Machine Learning in Single-Cell RNA-seq Data Analysis

Machine Learning in Single-Cell RNA-seq Data Analysis PDF Author: Khalid Raza
Publisher: Springer Nature
ISBN: 9819767032
Category :
Languages : en
Pages : 104

Book Description


Statistical and Computational Method Development and Benchmarking for Analysis of High-dimensional Single-cell Cytometry Data

Statistical and Computational Method Development and Benchmarking for Analysis of High-dimensional Single-cell Cytometry Data PDF Author: Lukas Martin Weber
Publisher:
ISBN:
Category :
Languages : en
Pages :

Book Description


Genes & Signals

Genes & Signals PDF Author: Mark Ptashne
Publisher: CSHL Press
ISBN: 9780879696337
Category : Medical
Languages : en
Pages : 212

Book Description
P. 103.

Next-Generation Sequencing Data Analysis

Next-Generation Sequencing Data Analysis PDF Author: Xinkun Wang
Publisher: CRC Press
ISBN: 1000897192
Category : Mathematics
Languages : en
Pages : 435

Book Description
RNA-seq: both bulk and single-cell (separate chapters) Genotyping and variant discovery through whole genome/exome sequencing Clinical sequencing and detection of actionable variants De novo genome assembly ChIP-seq to map protein-DNA interactions Epigenomics through DNA methylation sequencing Metagenome sequencing for microbiome analysis

Computational Methods for Single-Cell Data Analysis

Computational Methods for Single-Cell Data Analysis PDF Author: Guo-Cheng Yuan
Publisher: Humana Press
ISBN: 9781493990566
Category : Science
Languages : en
Pages : 271

Book Description
This detailed book provides state-of-art computational approaches to further explore the exciting opportunities presented by single-cell technologies. Chapters each detail a computational toolbox aimed to overcome a specific challenge in single-cell analysis, such as data normalization, rare cell-type identification, and spatial transcriptomics analysis, all with a focus on hands-on implementation of computational methods for analyzing experimental data.
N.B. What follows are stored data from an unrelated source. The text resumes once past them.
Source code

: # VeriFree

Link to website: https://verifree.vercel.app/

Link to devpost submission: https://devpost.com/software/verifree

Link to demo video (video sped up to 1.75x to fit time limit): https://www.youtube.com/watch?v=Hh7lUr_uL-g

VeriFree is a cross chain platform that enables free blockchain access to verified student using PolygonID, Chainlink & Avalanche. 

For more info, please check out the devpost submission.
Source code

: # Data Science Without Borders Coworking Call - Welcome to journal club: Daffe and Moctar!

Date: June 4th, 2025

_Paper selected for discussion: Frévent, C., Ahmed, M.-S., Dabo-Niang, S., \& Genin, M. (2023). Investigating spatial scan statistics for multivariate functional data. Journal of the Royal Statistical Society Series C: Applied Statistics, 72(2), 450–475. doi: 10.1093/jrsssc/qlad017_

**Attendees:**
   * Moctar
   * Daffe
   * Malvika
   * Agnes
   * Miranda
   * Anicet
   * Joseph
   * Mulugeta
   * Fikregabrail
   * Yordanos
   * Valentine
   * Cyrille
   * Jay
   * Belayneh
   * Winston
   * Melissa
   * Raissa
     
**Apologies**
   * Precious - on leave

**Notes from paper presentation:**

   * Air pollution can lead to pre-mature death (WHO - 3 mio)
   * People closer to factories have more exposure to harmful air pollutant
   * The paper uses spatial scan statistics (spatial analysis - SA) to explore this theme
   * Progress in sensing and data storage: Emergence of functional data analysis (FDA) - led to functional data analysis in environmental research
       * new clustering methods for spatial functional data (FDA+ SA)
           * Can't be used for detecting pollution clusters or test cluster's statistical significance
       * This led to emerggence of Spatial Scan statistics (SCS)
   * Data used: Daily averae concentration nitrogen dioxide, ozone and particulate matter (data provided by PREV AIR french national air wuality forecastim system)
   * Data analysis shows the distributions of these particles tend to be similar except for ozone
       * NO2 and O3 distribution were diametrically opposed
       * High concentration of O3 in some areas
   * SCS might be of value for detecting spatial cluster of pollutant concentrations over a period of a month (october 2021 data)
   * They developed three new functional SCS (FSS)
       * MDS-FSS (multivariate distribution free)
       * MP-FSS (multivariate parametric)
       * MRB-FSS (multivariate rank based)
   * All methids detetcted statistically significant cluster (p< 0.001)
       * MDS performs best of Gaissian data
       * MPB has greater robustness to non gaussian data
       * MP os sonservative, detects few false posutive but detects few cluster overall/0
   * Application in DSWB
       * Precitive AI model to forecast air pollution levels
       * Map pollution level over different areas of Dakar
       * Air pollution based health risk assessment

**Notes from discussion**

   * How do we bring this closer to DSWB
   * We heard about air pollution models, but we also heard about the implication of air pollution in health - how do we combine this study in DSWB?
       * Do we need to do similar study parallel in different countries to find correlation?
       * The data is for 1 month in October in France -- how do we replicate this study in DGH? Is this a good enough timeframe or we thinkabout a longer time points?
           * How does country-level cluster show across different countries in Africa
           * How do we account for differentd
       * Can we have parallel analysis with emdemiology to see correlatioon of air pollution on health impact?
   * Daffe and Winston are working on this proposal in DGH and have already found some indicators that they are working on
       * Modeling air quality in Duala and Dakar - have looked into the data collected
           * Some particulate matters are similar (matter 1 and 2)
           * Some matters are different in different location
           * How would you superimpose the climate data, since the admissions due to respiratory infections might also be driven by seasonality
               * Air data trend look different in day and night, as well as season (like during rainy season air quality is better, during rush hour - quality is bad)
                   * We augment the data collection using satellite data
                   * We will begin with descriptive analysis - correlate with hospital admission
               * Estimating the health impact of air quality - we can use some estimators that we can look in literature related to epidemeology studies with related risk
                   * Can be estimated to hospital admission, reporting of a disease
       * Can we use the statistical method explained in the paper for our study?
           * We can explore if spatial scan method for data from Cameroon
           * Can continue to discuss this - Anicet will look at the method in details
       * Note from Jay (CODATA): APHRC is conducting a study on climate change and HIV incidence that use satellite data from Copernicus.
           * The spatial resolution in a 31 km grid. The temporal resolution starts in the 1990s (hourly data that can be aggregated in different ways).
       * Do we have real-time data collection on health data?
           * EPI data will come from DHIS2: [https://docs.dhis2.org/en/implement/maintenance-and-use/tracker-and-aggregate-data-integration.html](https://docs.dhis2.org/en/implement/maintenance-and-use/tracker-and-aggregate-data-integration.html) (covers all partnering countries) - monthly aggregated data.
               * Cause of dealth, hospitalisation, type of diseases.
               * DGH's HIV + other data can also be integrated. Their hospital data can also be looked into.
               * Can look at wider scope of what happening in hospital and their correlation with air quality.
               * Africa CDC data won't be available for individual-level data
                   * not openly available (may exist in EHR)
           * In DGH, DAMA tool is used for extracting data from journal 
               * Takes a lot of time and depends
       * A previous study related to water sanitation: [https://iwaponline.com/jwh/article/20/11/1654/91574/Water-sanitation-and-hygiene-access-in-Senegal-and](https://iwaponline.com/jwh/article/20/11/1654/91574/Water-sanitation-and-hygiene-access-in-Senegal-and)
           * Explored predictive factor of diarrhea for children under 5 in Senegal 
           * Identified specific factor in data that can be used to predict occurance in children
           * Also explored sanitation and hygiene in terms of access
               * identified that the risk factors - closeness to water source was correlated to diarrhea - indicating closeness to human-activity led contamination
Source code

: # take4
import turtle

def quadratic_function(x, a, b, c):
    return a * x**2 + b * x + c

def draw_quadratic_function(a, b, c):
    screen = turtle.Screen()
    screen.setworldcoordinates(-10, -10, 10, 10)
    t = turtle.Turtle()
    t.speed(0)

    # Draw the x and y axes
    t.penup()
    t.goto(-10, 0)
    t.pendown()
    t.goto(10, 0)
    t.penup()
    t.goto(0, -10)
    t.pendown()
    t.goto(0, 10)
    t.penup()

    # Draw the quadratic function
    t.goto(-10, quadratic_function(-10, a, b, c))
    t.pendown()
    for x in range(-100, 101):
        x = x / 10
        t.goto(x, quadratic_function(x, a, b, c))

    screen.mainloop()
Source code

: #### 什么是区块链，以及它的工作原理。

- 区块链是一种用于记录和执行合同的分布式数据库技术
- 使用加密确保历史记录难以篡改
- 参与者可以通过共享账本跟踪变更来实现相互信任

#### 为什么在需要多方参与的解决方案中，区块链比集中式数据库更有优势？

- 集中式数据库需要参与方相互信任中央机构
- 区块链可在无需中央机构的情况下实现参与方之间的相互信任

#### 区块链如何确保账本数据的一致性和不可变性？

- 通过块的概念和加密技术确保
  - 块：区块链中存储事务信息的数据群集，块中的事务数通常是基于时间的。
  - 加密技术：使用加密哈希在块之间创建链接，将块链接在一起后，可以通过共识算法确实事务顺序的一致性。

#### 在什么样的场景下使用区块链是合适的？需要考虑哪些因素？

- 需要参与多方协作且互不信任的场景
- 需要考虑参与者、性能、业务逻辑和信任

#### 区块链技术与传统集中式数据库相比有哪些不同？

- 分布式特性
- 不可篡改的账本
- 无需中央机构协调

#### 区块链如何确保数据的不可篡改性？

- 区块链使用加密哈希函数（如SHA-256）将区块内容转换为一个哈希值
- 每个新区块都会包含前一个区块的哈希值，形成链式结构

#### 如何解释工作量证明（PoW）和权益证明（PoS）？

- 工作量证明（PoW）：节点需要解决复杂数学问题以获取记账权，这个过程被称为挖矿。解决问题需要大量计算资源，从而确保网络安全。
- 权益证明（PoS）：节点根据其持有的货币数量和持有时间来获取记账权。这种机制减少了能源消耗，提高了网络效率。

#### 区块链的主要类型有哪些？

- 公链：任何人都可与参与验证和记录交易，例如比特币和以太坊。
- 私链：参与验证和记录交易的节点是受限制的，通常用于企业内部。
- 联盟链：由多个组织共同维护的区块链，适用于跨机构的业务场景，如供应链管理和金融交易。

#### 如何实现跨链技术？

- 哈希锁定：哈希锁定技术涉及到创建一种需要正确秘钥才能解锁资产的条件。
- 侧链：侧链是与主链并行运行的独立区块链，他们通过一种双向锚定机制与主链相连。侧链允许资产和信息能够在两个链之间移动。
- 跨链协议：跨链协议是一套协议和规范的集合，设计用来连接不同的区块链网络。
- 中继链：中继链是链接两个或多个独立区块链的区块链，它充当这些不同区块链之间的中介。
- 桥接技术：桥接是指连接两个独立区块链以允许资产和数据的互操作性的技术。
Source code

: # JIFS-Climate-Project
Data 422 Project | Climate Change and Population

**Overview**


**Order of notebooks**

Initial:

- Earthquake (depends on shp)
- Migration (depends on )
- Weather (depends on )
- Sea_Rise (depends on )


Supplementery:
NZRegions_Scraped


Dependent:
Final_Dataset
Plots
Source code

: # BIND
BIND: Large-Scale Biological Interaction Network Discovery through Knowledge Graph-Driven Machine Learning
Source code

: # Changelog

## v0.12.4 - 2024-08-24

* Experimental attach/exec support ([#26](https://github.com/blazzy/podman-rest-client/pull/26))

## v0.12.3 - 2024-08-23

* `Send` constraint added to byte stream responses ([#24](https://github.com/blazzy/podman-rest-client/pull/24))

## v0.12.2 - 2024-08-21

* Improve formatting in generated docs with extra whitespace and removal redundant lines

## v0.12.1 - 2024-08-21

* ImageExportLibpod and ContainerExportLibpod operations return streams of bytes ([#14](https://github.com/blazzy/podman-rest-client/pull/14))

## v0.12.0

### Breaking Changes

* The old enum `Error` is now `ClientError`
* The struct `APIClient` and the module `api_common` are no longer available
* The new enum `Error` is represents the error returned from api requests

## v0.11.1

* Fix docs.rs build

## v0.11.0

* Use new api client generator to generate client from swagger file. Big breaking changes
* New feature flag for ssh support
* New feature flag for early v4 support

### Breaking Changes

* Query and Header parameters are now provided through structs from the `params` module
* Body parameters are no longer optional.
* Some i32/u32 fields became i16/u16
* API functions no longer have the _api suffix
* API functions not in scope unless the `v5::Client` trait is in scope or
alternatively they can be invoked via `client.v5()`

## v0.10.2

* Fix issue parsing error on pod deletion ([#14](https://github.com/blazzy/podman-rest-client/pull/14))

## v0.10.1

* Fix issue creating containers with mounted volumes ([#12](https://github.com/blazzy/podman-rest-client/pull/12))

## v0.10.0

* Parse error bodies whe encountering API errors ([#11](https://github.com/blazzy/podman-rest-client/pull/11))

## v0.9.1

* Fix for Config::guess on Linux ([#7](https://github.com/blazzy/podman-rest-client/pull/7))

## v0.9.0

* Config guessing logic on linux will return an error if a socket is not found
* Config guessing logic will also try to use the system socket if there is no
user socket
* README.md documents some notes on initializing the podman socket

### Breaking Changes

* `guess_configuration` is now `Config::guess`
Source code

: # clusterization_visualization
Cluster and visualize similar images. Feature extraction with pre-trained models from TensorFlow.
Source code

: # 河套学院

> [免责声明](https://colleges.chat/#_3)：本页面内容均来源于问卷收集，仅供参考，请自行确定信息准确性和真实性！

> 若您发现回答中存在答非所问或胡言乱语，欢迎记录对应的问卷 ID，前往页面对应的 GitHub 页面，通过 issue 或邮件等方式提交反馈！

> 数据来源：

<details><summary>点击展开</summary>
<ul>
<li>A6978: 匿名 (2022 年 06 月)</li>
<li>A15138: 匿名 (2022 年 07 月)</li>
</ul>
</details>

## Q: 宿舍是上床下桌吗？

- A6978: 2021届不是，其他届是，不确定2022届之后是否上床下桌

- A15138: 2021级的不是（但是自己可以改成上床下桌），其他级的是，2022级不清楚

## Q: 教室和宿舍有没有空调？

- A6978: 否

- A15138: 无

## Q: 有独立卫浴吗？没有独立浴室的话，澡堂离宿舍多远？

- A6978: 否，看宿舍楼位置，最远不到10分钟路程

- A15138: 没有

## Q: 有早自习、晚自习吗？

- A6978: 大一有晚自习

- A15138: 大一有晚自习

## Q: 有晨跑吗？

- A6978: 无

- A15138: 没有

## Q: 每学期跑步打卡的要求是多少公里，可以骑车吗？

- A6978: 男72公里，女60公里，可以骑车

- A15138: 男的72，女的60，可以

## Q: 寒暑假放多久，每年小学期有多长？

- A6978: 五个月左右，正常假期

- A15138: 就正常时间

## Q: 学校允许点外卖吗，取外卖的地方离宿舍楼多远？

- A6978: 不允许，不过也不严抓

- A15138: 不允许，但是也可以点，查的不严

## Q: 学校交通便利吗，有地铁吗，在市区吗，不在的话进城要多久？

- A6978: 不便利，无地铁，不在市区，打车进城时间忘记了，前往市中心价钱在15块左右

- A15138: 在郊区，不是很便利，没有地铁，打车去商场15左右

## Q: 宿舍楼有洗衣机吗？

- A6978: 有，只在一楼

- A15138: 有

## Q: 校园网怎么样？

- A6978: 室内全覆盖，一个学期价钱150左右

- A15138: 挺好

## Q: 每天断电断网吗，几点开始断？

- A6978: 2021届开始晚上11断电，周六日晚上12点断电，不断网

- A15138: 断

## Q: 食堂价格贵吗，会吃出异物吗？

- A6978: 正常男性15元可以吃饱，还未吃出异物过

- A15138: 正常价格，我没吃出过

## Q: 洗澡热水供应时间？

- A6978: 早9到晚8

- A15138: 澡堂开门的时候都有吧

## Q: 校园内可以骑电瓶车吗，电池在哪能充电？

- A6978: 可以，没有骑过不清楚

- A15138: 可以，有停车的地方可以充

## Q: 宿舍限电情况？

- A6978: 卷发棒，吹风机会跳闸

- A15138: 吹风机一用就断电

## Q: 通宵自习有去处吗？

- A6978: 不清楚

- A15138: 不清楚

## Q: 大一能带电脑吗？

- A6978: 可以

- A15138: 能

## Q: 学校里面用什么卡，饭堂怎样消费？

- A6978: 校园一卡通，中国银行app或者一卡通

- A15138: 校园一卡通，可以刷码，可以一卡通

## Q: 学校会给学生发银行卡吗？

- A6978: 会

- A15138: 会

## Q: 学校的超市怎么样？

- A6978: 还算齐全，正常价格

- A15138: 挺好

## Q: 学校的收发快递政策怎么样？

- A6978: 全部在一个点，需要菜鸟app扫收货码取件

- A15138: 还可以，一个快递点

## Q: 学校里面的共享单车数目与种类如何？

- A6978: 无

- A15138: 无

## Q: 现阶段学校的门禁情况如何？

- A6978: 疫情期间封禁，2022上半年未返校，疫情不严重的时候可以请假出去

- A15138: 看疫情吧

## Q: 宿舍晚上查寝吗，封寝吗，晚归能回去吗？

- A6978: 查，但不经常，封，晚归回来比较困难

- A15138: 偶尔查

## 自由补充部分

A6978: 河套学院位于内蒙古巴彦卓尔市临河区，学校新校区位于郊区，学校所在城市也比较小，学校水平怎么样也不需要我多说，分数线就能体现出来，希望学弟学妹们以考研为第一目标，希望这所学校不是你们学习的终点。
Written in the highly successful Methods in Molecular Biology series format, chapters include introductions to their respective topics, lists of the necessary materials and reagents, step-by-step, readily reproducible laboratory protocols, and tips on troubleshooting and avoiding known pitfalls. Authoritative and cutting-edge, Computational Methods for Single-Cell Data Analysis aims to cover a wide range of tasks and serves as a vital handbook for single-cell data analysis.